Nas últimas semanas, estamos observando no Brasil um conflito temporal entre comportamentos de algumas pessoas versus a realidade. Isso envolve desde celebridades a políticos e integrantes da sociedade como um todo. O tempo é cruel contra a percepção que algumas pessoas têm de certas coisas.

O ator José Mayer, por exemplo, justificou o violento assédio sexual a uma colega como um conflito geracional, ao qual ele, infelizmente, não soube se adequar ainda.

O mesmo segue pela esfera da política. O “caixa 2”, ou doação não contabilizada para campanha, era tratado como normal, até banal em, provavelmente, todas as eleições brasileiras. Apesar de sempre ter sido errado – assim como o comportamento de Zé Mayer – era tão corriqueiro e relacionado a um período determinado, que ser punido por isso era impensável e até “injusto”.

Pediu desculpas, tá novo

Podemos ir além do “caixa 2” e falarmos de propina. Movido pelo fantástico atalho criado pela Igreja Católica no ano de 1215 – a confissão individual – esse mecanismo religioso acabou sendo incorporado de uma forma tão profunda e suave à cultura brasileira (essencialmente católica em hábitos e expressões), que obviamente adentrou o ambiente político.

Pecar, se arrepender e partir para a próxima é uma vantagem que apenas nós, católicos (praticantes ou não) temos. Mais do que isso, culturalmente, o pedido de desculpas é tratado como o botão de reset. Afinal, não é apenas isso que o goleiro Bruno deseja? Não foi isso que Zé Mayer pediu em sua carta?

Por que, então, não existe tal mecanismo no meio político? Primeiro, porque assim como funcionamos na base do “pediu desculpas, tá novo”, também incorporamos o mecanismo de compensação. Basta realizar algumas coisas boas, para compensar alguns erros. E isso é o pulo do gato mental para os políticos brasileiros.

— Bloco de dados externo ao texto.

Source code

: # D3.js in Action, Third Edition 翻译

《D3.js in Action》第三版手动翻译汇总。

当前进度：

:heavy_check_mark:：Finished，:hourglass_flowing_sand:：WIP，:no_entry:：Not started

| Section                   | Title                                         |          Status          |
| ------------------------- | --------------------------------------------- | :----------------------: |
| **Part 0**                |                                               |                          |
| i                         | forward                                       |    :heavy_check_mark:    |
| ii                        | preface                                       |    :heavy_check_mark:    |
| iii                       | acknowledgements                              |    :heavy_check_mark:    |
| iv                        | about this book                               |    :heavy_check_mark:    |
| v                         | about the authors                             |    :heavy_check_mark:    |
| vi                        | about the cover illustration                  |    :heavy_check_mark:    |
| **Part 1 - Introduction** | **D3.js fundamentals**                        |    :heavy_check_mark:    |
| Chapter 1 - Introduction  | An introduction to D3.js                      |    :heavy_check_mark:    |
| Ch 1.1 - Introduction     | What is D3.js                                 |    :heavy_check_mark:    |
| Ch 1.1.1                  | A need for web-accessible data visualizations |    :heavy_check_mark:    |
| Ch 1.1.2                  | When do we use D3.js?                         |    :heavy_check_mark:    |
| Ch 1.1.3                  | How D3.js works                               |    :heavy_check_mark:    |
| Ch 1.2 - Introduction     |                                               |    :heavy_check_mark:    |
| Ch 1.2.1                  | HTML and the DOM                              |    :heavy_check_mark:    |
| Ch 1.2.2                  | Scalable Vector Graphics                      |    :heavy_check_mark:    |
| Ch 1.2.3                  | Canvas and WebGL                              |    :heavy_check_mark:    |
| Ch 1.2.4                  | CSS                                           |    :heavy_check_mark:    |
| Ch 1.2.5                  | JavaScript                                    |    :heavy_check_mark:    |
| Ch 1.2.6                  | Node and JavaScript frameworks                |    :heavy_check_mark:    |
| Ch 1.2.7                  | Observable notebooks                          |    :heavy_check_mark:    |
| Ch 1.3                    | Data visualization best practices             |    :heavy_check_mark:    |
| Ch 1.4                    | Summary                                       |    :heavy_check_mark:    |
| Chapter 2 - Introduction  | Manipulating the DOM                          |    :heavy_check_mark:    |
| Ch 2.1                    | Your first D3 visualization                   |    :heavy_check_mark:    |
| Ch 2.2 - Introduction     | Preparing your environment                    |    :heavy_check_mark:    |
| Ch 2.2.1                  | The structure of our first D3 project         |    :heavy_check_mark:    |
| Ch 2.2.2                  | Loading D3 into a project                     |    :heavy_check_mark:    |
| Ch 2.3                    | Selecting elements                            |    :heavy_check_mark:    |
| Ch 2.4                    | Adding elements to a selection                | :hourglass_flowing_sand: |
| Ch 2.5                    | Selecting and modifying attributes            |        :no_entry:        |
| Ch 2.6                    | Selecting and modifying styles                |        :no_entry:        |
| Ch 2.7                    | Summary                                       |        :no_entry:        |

Você acha que de fato José Dirceu, Paulo Maluf, Lula e Waldemar da Costa Neto têm sentimento de culpa? Não, pelo simples fato de que o mecanismo de compensação funciona em nível máximo na cabeça de quem faz política. Cada erro cometido, cada pagamento irregular recebido, cada fato sonegado vem acompanhado de uma emenda que trouxe benefício a um segmento da população, um voto que melhorou a vida de alguns e uma decisão que resolveu problemas complexos.

O mestre desse processo de compensação é o ex-presidente. Ele justifica seus equívocos, erros e atos corruptos com resultados positivos obtidos em outras esferas. E baseado nesse mecanismo, muitos dos que se negam a enxergar Lula como corrupto seguem leais e assim permanecerão.

Sem culpa ou arrependimento no jogo da política

Estamos chegando a um ponto em que o artífice da “mea culpa” entrará para a Lista do Janot. Muitos aceitarão o erro e buscarão o perdão por meio de uma confissão à sociedade. Alguns receberão o perdão e seguirão com suas vidas. Outros, naturalmente, não. Já no caso de Lula, assim como Emílio Odebrecht pondera, se trata de um animal político. Não haverá “mea culpa” ou confissão, pois o ex-presidente acredita que ele é quem fornece o perdão e não quem precisa se confessar.

Não há culpa e nem arrependimento, porque a política é vista como um jogo. Onde o julgamento, os erros e os acertos funcionam em uma velocidade muito mais alta do que a do dia a dia das pessoas e da sociedade. Na política, alguém pode cometer um erro atroz e ainda assim ter várias oportunidades para remediá-lo e sair como herói.

O senso de “injustiça” na cabeça de vários é pelo fato de a sociedade e a mídia não colocarem em uma balança os pró e contras e determinarem seu veredito. O problema (para eles), é que a vida não funciona assim. O sentimento de Robin Hood, que muitos teimam em adotar e no qual se basear (Lula, por exemplo), não é compatível com as leis e com o bom funcionamento da sociedade.

No momento em que um político é pego, sua frustração aumenta pelo fato de não ter mais seguidas oportunidades de compensar os últimos erros. E, para quem vive desse mecanismo de compensação, o sentimento de injustiça chega a ser real. Por mais surreal que seja.